Start of Material for the task
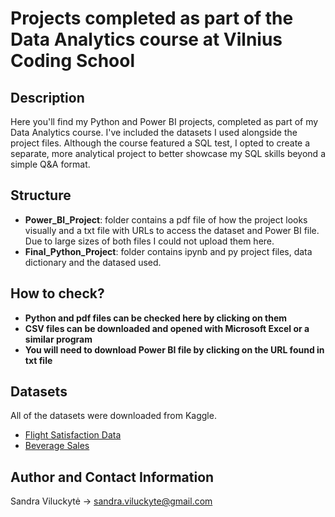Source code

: # Projects completed as part of the Data Analytics course at Vilnius Coding School

## Description
Here you'll find my Python and Power BI projects, completed as part of my Data Analytics course. I've included the datasets I used alongside the project files. Although the course featured a SQL test, I opted to create a separate, more analytical project to better showcase my SQL skills beyond a simple Q&A format.

## Structure
- **Power_BI_Project**: folder contains a pdf file of how the project looks visually and a txt file with URLs to access the dataset and Power BI file. Due to large sizes of both files I could not upload them here.
- **Final_Python_Project**: folder contains ipynb and py project files, data dictionary and the datased used.

## How to check?
- **Python and pdf files can be checked here by clicking on them**
- **CSV files can be downloaded and opened with Microsoft Excel or a similar program**
- **You will need to download Power BI file by clicking on the URL found in txt file**

## Datasets
All of the datasets were downloaded from Kaggle.
- [Flight Satisfaction Data](https://www.kaggle.com/datasets/khaledxbenali/airline-passenger-satisfaction)
- [Beverage Sales](https://www.kaggle.com/datasets/ambikaprasadrath/synthetic-beverage-sales-data)

## Author and Contact Information
Sandra Viluckytė -> sandra.viluckyte@gmail.com

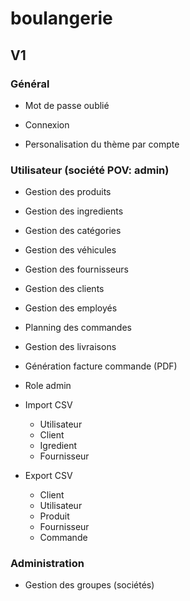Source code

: # boulangerie

## V1

### Général

- Mot de passe oublié
- Connexion

- Personalisation du thème par compte

### Utilisateur (société POV: admin)

- Gestion des produits
- Gestion des ingredients
- Gestion des catégories
- Gestion des véhicules
- Gestion des fournisseurs 
- Gestion des clients
- Gestion des employés
- Planning des commandes
- Gestion des livraisons
- Génération facture commande (PDF)

- Role admin

- Import CSV 
    - Utilisateur
    - Client
    - Igredient
    - Fournisseur

- Export CSV
    - Client
    - Utilisateur
    - Produit
    - Fournisseur
    - Commande

### Administration

- Gestion des groupes (sociétés)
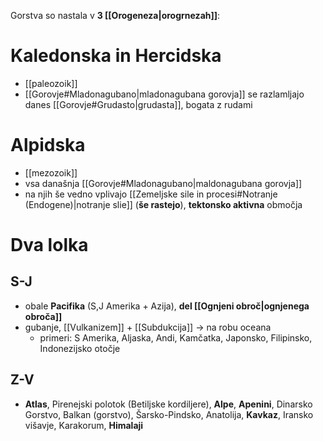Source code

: Gorstva so nastala v **3 [[Orogeneza|orogrnezah]]**:
# Kaledonska in Hercidska
- [[paleozoik]]
- [[Gorovje#Mladonagubano|mladonagubana gorovja]] se razlamljajo danes [[Gorovje#Grudasto|grudasta]], bogata z rudami
# Alpidska
- [[mezozoik]]
- vsa današnja [[Gorovje#Mladonagubano|maldonagubana gorovja]]
- na njih še vedno vplivajo [[Zemeljske sile in procesi#Notranje (Endogene)|notranje slie]] (**še rastejo**), **tektonsko aktivna** območja

# Dva lolka
## S-J
- obale **Pacifika** (S,J Amerika + Azija), **del [[Ognjeni obroč|ognjenega obroča]]**
- gubanje, [[Vulkanizem]] + [[Subdukcija]] $\rightarrow$ na robu oceana
	- primeri: S Amerika, Aljaska, Andi, Kamčatka, Japonsko, Filipinsko, Indonezijsko otočje
## Z-V
- **Atlas**, Pirenejski polotok (Betiljske kordiljere), **Alpe**, **Apenini**, Dinarsko Gorstvo, Balkan (gorstvo), Šarsko-Pindsko, Anatolija, **Kavkaz**, Iransko višavje, Karakorum, **Himalaji**
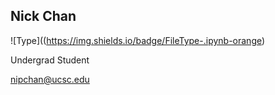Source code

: ## Nick Chan

![Type]((https://img.shields.io/badge/FileType-.ipynb-orange)

Undergrad Student

nipchan@ucsc.edu


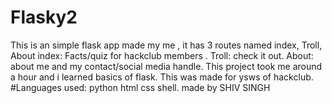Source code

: # Flasky2
This is an simple flask app made my me , it has 3 routes named index, Troll, About index: Facts/quiz for hackclub members . Troll: check it out. About: about me and my contact/social media handle. This project took me around a hour and i learned basics of flask. This was made for ysws of hackclub. #Languages used: python html css shell.
made by SHIV SINGH
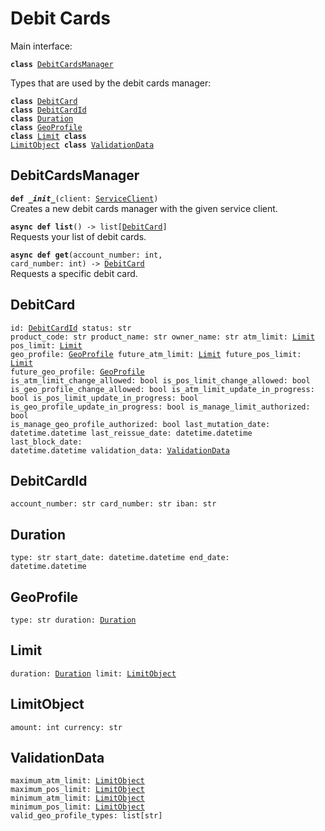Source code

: 
# Debit Cards

Main interface:

<code>**class** [DebitCardsManager](#debitcardsmanager)</code>

Types that are used by the debit cards manager:

<code>**class** [DebitCard](#debitcard)
**class** [DebitCardId](#debitcardid)
**class** [Duration](#duration)
**class** [GeoProfile](#geoprofile)
**class** [Limit](#limit)
**class** [LimitObject](#limitobject)
**class** [ValidationData](#validationdata)</code>

## DebitCardsManager
<code>**def _\_init__**(client: [ServiceClient](#serviceclient))</code><br>
<span class="docs">Creates a new debit cards manager with the given service client.</span>

<code>**async def list**() -> list[[DebitCard](#debitcard)]</code><br>
<span class="docs">Requests your list of debit cards.</span>

<code>**async def get**(account_number: int, card_number: int) -> [DebitCard](#debitcard)</code><br>
<span class="docs">Requests a specific debit card.</span>

## DebitCard
<code>id: [DebitCardId](#debitcardid)
status: str
product_code: str
product_name: str
owner_name: str
atm_limit: [Limit](#limit)
pos_limit: [Limit](#limit)
geo_profile: [GeoProfile](#geoprofile)
future_atm_limit: [Limit](#limit)
future_pos_limit: [Limit](#limit)
future_geo_profile: [GeoProfile](#geoprofile)
is_atm_limit_change_allowed: bool
is_pos_limit_change_allowed: bool
is_geo_profile_change_allowed: bool
is_atm_limit_update_in_progress: bool
is_pos_limit_update_in_progress: bool
is_geo_profile_update_in_progress: bool
is_manage_limit_authorized: bool
is_manage_geo_profile_authorized: bool
last_mutation_date: datetime.datetime
last_reissue_date: datetime.datetime
last_block_date: datetime.datetime
validation_data: [ValidationData](#validationdata)</code>

## DebitCardId
<code>account_number: str
card_number: str
iban: str</code>

## Duration
<code>type: str
start_date: datetime.datetime
end_date: datetime.datetime</code>

## GeoProfile
<code>type: str
duration: [Duration](#duration)</code>

## Limit
<code>duration: [Duration](#duration)
limit: [LimitObject](#limitobject)</code>

## LimitObject
<code>amount: int
currency: str</code>

## ValidationData
<code>maximum_atm_limit: [LimitObject](#limitobject)
maximum_pos_limit: [LimitObject](#limitobject)
minimum_atm_limit: [LimitObject](#limitobject)
minimum_pos_limit: [LimitObject](#limitobject)
valid_geo_profile_types: list[str]</code>
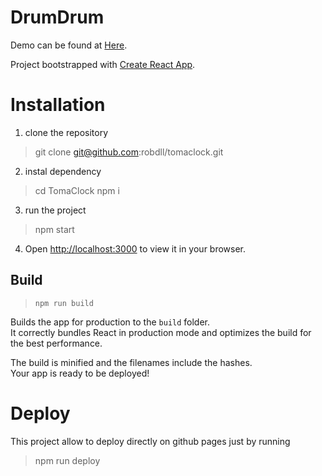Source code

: # DrumDrum

Demo can be found at [Here](https://robertodilillo.dev/DrumDrum). 

Project bootstrapped with [Create React App](https://github.com/facebook/create-react-app).

# Installation

1. clone the repository
> git clone git@github.com:robdll/tomaclock.git

2. instal dependency
> cd TomaClock
> npm i

3. run the project
>npm start

4. Open [http://localhost:3000](http://localhost:3000) to view it in your browser.

## Build 

> `npm run build`

Builds the app for production to the `build` folder.\
It correctly bundles React in production mode and optimizes the build for the best performance.

The build is minified and the filenames include the hashes.\
Your app is ready to be deployed!

# Deploy

This project allow to deploy directly on github pages just by running 

> npm run deploy

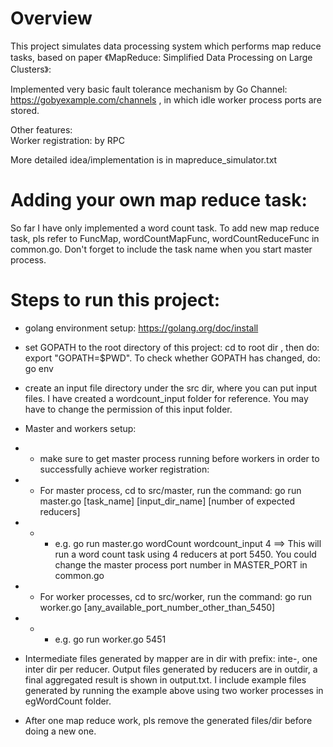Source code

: # Overview

This project simulates data processing system which performs map reduce tasks, based on paper 《MapReduce: Simplified Data Processing on Large Clusters》:

Implemented very basic fault tolerance mechanism by Go Channel: https://gobyexample.com/channels , in which idle worker process ports are stored.

Other features:  
Worker registration: by RPC

More detailed idea/implementation is in mapreduce_simulator.txt

# Adding your own map reduce task:

So far I have only implemented a word count task. To add new map reduce task, pls refer to FuncMap, wordCountMapFunc, wordCountReduceFunc in common.go. Don't forget to include the task name when you start master process.

# Steps to run this project:

* golang environment setup: https://golang.org/doc/install

* set GOPATH to the root directory of this project: cd to root dir , then do: export "GOPATH=$PWD". To check whether GOPATH has changed, do: go env

* create an input file directory under the src dir, where you can put input files. I have created a wordcount_input folder for reference. 
You may have to change the permission of this input folder.

* Master and workers setup:
* * make sure to get master process running before workers in order to successfully achieve worker registration:
* * For master process, cd to src/master, run the command:  go run master.go [task_name] [input_dir_name] [number of expected reducers] 
* * * e.g.    go run master.go wordCount wordcount_input 4 ==> This will run a word count task using 4 reducers at port 5450.
 You could change the master process port number in MASTER_PORT in common.go

* * For worker processes, cd to src/worker, run the command: go run worker.go [any_available_port_number_other_than_5450]
* * * e.g.    go run worker.go 5451

* Intermediate files generated by mapper are in dir with prefix: inte-, one inter dir per reducer. Output files generated by reducers are in outdir, a final aggregated result is shown in output.txt. I include example files generated by running the example above using two worker processes in egWordCount folder.

* After one map reduce work, pls remove the generated files/dir before doing a new one.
End of Material for the task
What needs to be done =>
Going by the data above, give back only the lines from the one containing "<code>amount: int" through the one containing "Demo can be", exactly as they stand, both ends included and no images.

Response to the task =>
<code>amount: int
currency: str</code>

## ValidationData
<code>maximum_atm_limit: [LimitObject](#limitobject)
maximum_pos_limit: [LimitObject](#limitobject)
minimum_atm_limit: [LimitObject](#limitobject)
minimum_pos_limit: [LimitObject](#limitobject)
valid_geo_profile_types: list[str]</code>
Source code

: # DrumDrum

Demo can be found at [Here](https://robertodilillo.dev/DrumDrum). 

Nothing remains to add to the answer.